In various embodiments, users of a social media environment with similar profiles (e.g., social media usage patterns, interests, demographics, etc.) are grouped together to form a segment. In one embodiment, the reach, or the number of other users influenced by a target user of a social media environment is quantified by the target user's connection to a subset of the other users, and their respective responses to the user's social media interactions. In these and other embodiments, an SNA metric is generated by processing the quantified influence of a target user with corresponding data and metrics associated with a conversation's gravity, reach and relevance.

BRIEF DESCRIPTION OF THE DRAWINGS

The present invention may be better understood, and its numerous objects, features and advantages made apparent to those skilled in the art by referencing the accompanying drawings. The use of the same reference number throughout the several figures designates a like or similar element.

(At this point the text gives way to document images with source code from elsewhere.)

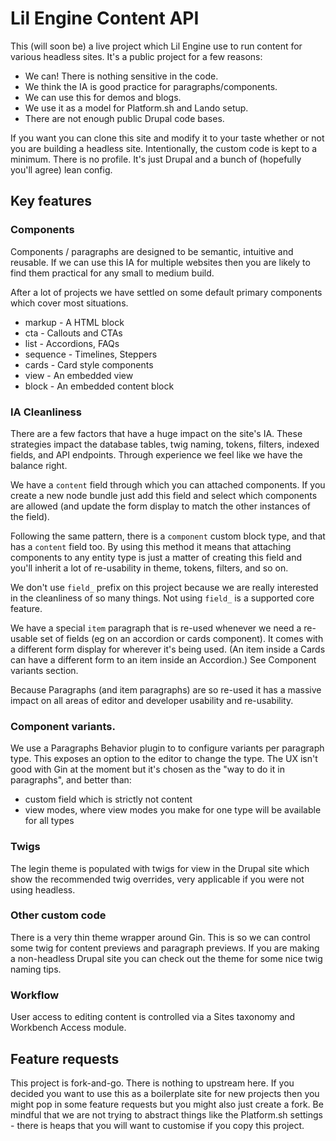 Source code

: # Lil Engine Content API

This (will soon be) a live project which Lil Engine use to run content for various headless
sites. It's a public project for a few reasons:

* We can! There is nothing sensitive in the code.
* We think the IA is good practice for paragraphs/components.
* We can use this for demos and blogs.
* We use it as a model for Platform.sh and Lando setup.
* There are not enough public Drupal code bases.

If you want you can clone this site and modify it to your taste whether or not you are
building a headless site. Intentionally, the custom code is kept to a minimum. There
is no profile. It's just Drupal and a bunch of (hopefully you'll agree) lean config.

## Key features

### Components

Components / paragraphs are designed to be semantic, intuitive and reusable. If we
can use this IA for multiple websites then you are likely to find them practical
for any small to medium build.

After a lot of projects we have settled on some default primary components which cover
most situations.

- markup - A HTML block
- cta - Callouts and CTAs
- list - Accordions, FAQs
- sequence - Timelines, Steppers
- cards - Card style components
- view - An embedded view
- block - An embedded content block

### IA Cleanliness

There are a few factors that have a huge impact on the site's IA. These strategies
impact the database tables, twig naming, tokens, filters, indexed fields, and
API endpoints. Through experience we feel like we have the balance right.

We have a `content` field through which you can attached components. If you create
a new node bundle just add this field and select which components are allowed (and
update the form display to match the other instances of the field).

Following the same pattern, there is a `component` custom block type, and that has
a `content` field too. By using this method it means that attaching components to
any entity type is just a matter of creating this field and you'll inherit a lot
of re-usability in theme, tokens, filters, and so on.

We don't use `field_` prefix on this project because we are really interested in
the cleanliness of so many things. Not using `field_` is a supported core feature.

We have a special `item` paragraph that is re-used whenever we need a re-usable
set of fields (eg on an accordion or cards component). It comes with a different form
display for wherever it's being used. (An item inside a Cards can have a different
form to an item inside an Accordion.) See Component variants section.

Because Paragraphs (and item paragraphs) are so re-used it has a massive impact
on all areas of editor and developer usability and re-usability.

### Component variants.

We use a Paragraphs Behavior plugin to to configure variants per paragraph type.
This exposes an option to the editor to change the type. The UX isn't good with
Gin at the moment but it's chosen as the "way to do it in paragraphs", and better than:

* custom field which is strictly not content
* view modes, where view modes you make for one type will be available for all types

### Twigs

The legin theme is populated with twigs for view in the Drupal site which
show the recommended twig overrides, very applicable if you were not using headless.

### Other custom code

There is a very thin theme wrapper around Gin. This is so we can control some twig for
content previews and paragraph previews. If you are making a non-headless Drupal
site you can check out the theme for some nice twig naming tips.

### Workflow

User access to editing content is controlled via a Sites taxonomy and Workbench
Access module.


## Feature requests

This project is fork-and-go. There is nothing to upstream here. If you decided you
want to use this as a boilerplate site for new projects then you might pop in some
feature requests but you might also just create a fork. Be mindful that we are not
trying to abstract things like the Platform.sh settings - there is heaps that you
will want to customise if you copy this project.
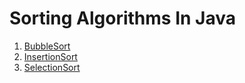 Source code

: # Sorting Algorithms In Java

1. [BubbleSort](./app/src/main/java/sortingalgorithms/bubblesort/BubbleSort.java)
2. [InsertionSort](./app/src/main/java/sortingalgorithms/insertionsort/InsertionSort.java)
3. [SelectionSort](./app/src/main/java/sortingalgorithms/selectionsort/SelectionSort.java) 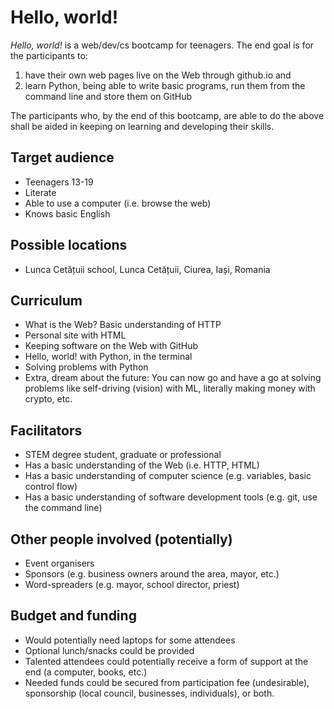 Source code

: # Hello, world!
*Hello, world!* is a web/dev/cs bootcamp for teenagers. The end goal is for the participants to:
1) have their own web pages live on the Web through github.io and
2) learn Python, being able to write basic programs, run them from the command line and store them on GitHub

The participants who, by the end of this bootcamp, are able to do the above shall be aided in keeping on learning and developing their skills.

## Target audience
- Teenagers 13-19
- Literate
- Able to use a computer (i.e. browse the web)
- Knows basic English

## Possible locations
- Lunca Cetățuii school, Lunca Cetățuii, Ciurea, Iași, Romania

## Curriculum
- What is the Web? Basic understanding of HTTP
- Personal site with HTML
- Keeping software on the Web with GitHub
- Hello, world! with Python, in the terminal
- Solving problems with Python
- Extra, dream about the future: You can now go and have a go at solving problems like self-driving (vision) with ML, literally making money with crypto, etc.

## Facilitators
- STEM degree student, graduate or professional
- Has a basic understanding of the Web (i.e. HTTP, HTML)
- Has a basic understanding of computer science (e.g. variables, basic control flow)
- Has a basic understanding of software development tools (e.g. git, use the command line)

## Other people involved (potentially)
- Event organisers
- Sponsors (e.g. business owners around the area, mayor, etc.)
- Word-spreaders (e.g. mayor, school director, priest)

## Budget and funding
- Would potentially need laptops for some attendees
- Optional lunch/snacks could be provided
- Talented attendees could potentially receive a form of support at the end (a computer, books, etc.)
- Needed funds could be secured from participation fee (undesirable), sponsorship (local council, businesses, individuals), or both.
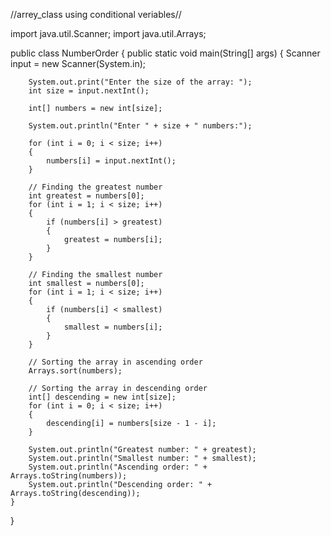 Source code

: //arrey_class using conditional veriables//

import java.util.Scanner;
import java.util.Arrays;

public class NumberOrder 
{
    public static void main(String[] args) 
    {
        Scanner input = new Scanner(System.in);

        System.out.print("Enter the size of the array: ");
        int size = input.nextInt();

        int[] numbers = new int[size];

        System.out.println("Enter " + size + " numbers:");

        for (int i = 0; i < size; i++) 
        {
            numbers[i] = input.nextInt();
        }

        // Finding the greatest number
        int greatest = numbers[0];
        for (int i = 1; i < size; i++) 
        {
            if (numbers[i] > greatest) 
            {
                greatest = numbers[i];
            }
        }

        // Finding the smallest number
        int smallest = numbers[0];
        for (int i = 1; i < size; i++) 
        {
            if (numbers[i] < smallest) 
            {
                smallest = numbers[i];
            }
        }

        // Sorting the array in ascending order
        Arrays.sort(numbers);

        // Sorting the array in descending order
        int[] descending = new int[size];
        for (int i = 0; i < size; i++) 
        {
            descending[i] = numbers[size - 1 - i];
        }

        System.out.println("Greatest number: " + greatest);
        System.out.println("Smallest number: " + smallest);
        System.out.println("Ascending order: " + Arrays.toString(numbers));
        System.out.println("Descending order: " + Arrays.toString(descending));
    }
}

FIG. 1 is a general illustration of the components of an information handling system as implemented in the system and method of the present invention;

FIG. 2 is a simplified block diagram showing an implementation of a social network advocacy (SNA) system;

FIG. 3 is a simplified block diagram showing a social media customer relationship management (CRM) analytical cycle;

FIG. 4 is a simplified block diagram showing the affect on social media feedback channels as a result of implementing an SNA system;

FIG. 5 is a simplified block diagram of the architecture of an SNA system;

FIG. 6 is a simplified block diagram showing the aggregation and processing of social network advocacy (SNA) data to generate social media conversation analysis data;

FIG. 7 is a generalized flowchart of the operation of an SNA system;

FIG. 8 is a generalized depiction of the affect of an implementation of an SNA system on market capitalization value;

FIG. 9 is a simplified block diagram showing the use of a plurality of social media conversation parameters to dynamically generate an SNA metric;

FIG. 10 is a simplified block diagram showing the generation of an SNA metric;

FIG. 11 is a simplified block diagram showing the operation of a sentiment miner system to generate social media contextual text analyses;

FIG. 12 is a generalized depiction of an SNA conversation segmentation table; and

FIG. 13 is a generalized depiction of an SNA conversation index table.

DETAILED DESCRIPTION

A method and system is disclosed for monitoring user interactions and generating proactive responses thereto within a social media environment. For purposes of this disclosure, an information handling system may include any instrumentality or aggregate of instrumentalities operable to compute, classify, process, transmit, receive, retrieve, originate, switch, store, display, manifest, detect, record, reproduce, handle, or utilize any form of information, intelligence, or data for business, scientific, control, or other purposes. For example, an information handling system may be a personal computer, a network storage device, or any other suitable device and may vary in size, shape, performance, functionality, and price. The information handling system may include random access memory (RAM), one or more processing resources such as a central processing unit (CPU) or hardware or software control logic, ROM, and/or other types of nonvolatile memory. Additional components of the information handling system may include one or more disk drives, one or more network ports for communicating with external devices as well as various input and output (I/O) devices, such as a keyboard, a mouse, and a video display. The information handling system may also include one or more buses operable to transmit communications between the various hardware components.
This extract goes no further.